On Tue, Feb 18, 2020 at 01:12:28PM -0800, Matthew Wilcox wrote:
> On Tue, Feb 18, 2020 at 05:57:58PM +1100, Dave Chinner wrote:
> > On Mon, Feb 17, 2020 at 10:45:59AM -0800, Matthew Wilcox wrote:
> > > From: "Matthew Wilcox (Oracle)" <willy@xxxxxxxxxxxxx>
....
> > >
> > > - if (nr) {
> > > - u64 contig_start = page_offset(pagepool[0]);
> > > + ASSERT(contig_start + nr * PAGE_SIZE - 1 == contig_end);
> >
> > Ok, yes it does. :)
> >
> > I don't see how readahead_for_each_batch() guarantees that, though.
>
> I ... don't see how it doesn't? We start at rac->_start and iterate
> through the consecutive pages in the page cache. readahead_for_each_batch()
> does assume that __do_page_cache_readahead() has its current behaviour
> of putting the pages in the page cache in order, and kicks off a new
> call to ->readahead() every time it has to skip an index for whatever
> reason (eg page already in page cache).

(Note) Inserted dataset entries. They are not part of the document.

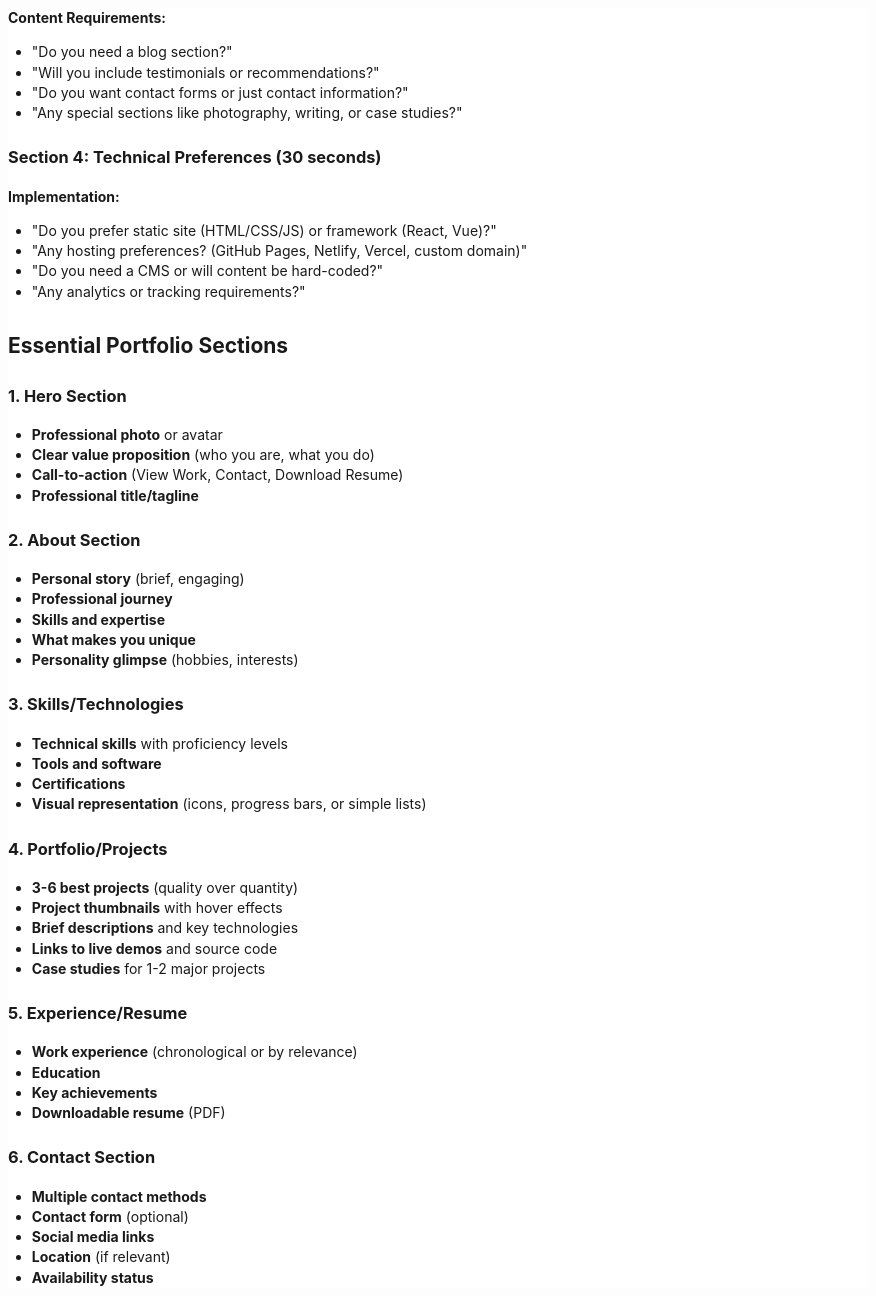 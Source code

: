 **Content Requirements:**
- "Do you need a blog section?"
- "Will you include testimonials or recommendations?"
- "Do you want contact forms or just contact information?"
- "Any special sections like photography, writing, or case studies?"

### Section 4: Technical Preferences (30 seconds)
**Implementation:**
- "Do you prefer static site (HTML/CSS/JS) or framework (React, Vue)?"
- "Any hosting preferences? (GitHub Pages, Netlify, Vercel, custom domain)"
- "Do you need a CMS or will content be hard-coded?"
- "Any analytics or tracking requirements?"

## Essential Portfolio Sections

### 1. Hero Section
- **Professional photo** or avatar
- **Clear value proposition** (who you are, what you do)
- **Call-to-action** (View Work, Contact, Download Resume)
- **Professional title/tagline**

### 2. About Section
- **Personal story** (brief, engaging)
- **Professional journey**
- **Skills and expertise**
- **What makes you unique**
- **Personality glimpse** (hobbies, interests)

### 3. Skills/Technologies
- **Technical skills** with proficiency levels
- **Tools and software**
- **Certifications**
- **Visual representation** (icons, progress bars, or simple lists)

### 4. Portfolio/Projects
- **3-6 best projects** (quality over quantity)
- **Project thumbnails** with hover effects
- **Brief descriptions** and key technologies
- **Links to live demos** and source code
- **Case studies** for 1-2 major projects

### 5. Experience/Resume
- **Work experience** (chronological or by relevance)
- **Education**
- **Key achievements**
- **Downloadable resume** (PDF)

### 6. Contact Section
- **Multiple contact methods**
- **Contact form** (optional)
- **Social media links**
- **Location** (if relevant)
- **Availability status**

And there is the comment I was looking for while reading
readahead_for_each_batch() :)

>
> > > - if (bio)
> > > - return submit_one_bio(bio, 0, bio_flags);
> > > - return 0;
> > > + if (bio) {
> > > + if (submit_one_bio(bio, 0, bio_flags))
> > > + return;
> > > + }
> > > }
> >
> > Shouldn't that just be
> >
> > if (bio)
> > submit_one_bio(bio, 0, bio_flags);
>
> It should, but some overzealous person decided to mark submit_one_bio()
> as __must_check, so I have to work around that.

/me looks at code

Ngggh.

I rather dislike functions that are named in a way that look like
they belong to core kernel APIs but in reality are local static
functions.

I'd ask for this to be fixed if it was generic code, but it's btrfs
specific code so they can deal with the ugliness of their own
creation. :/

> > Confusing when put alongside rac->_batch_count counting the number
> > of pages in the batch, and "batch" being the index into the page
> > array, and they aren't the same counts....
>
> Yes. Renamed to 'i'.
>
> > > + XA_STATE(xas, &rac->mapping->i_pages, rac->_start);
> > > + struct page *page;
> > > +
> > > + rac->_batch_count = 0;
> > > + xas_for_each(&xas, page, rac->_start + rac->_nr_pages - 1) {
> >
> > That just iterates pages in the start,end doesn't it? What
> > guarantees that this fills the array with a contiguous page range?
>
> The behaviour of __do_page_cache_readahead(). Dave Howells also has a
> usecase for xas_for_each_contig(), so I'm going to add that soon.
>
> > > + VM_BUG_ON_PAGE(!PageLocked(page), page);
> > > + VM_BUG_ON_PAGE(PageTail(page), page);
> > > + array[batch++] = page;
> > > + rac->_batch_count += hpage_nr_pages(page);
> > > + if (PageHead(page))
> > > + xas_set(&xas, rac->_start + rac->_batch_count);
> >
> > What on earth does this do? Comments please!
>
> /*
> * The page cache isn't using multi-index entries yet,
> * so xas_for_each() won't do the right thing for
> * large pages. This can be removed once the page cache
> * is converted.
> */

Oh, it's changing the internal xarray lookup cursor position to
point at the correct next page index? Perhaps it's better to say
that instead of "won't do the right thing"?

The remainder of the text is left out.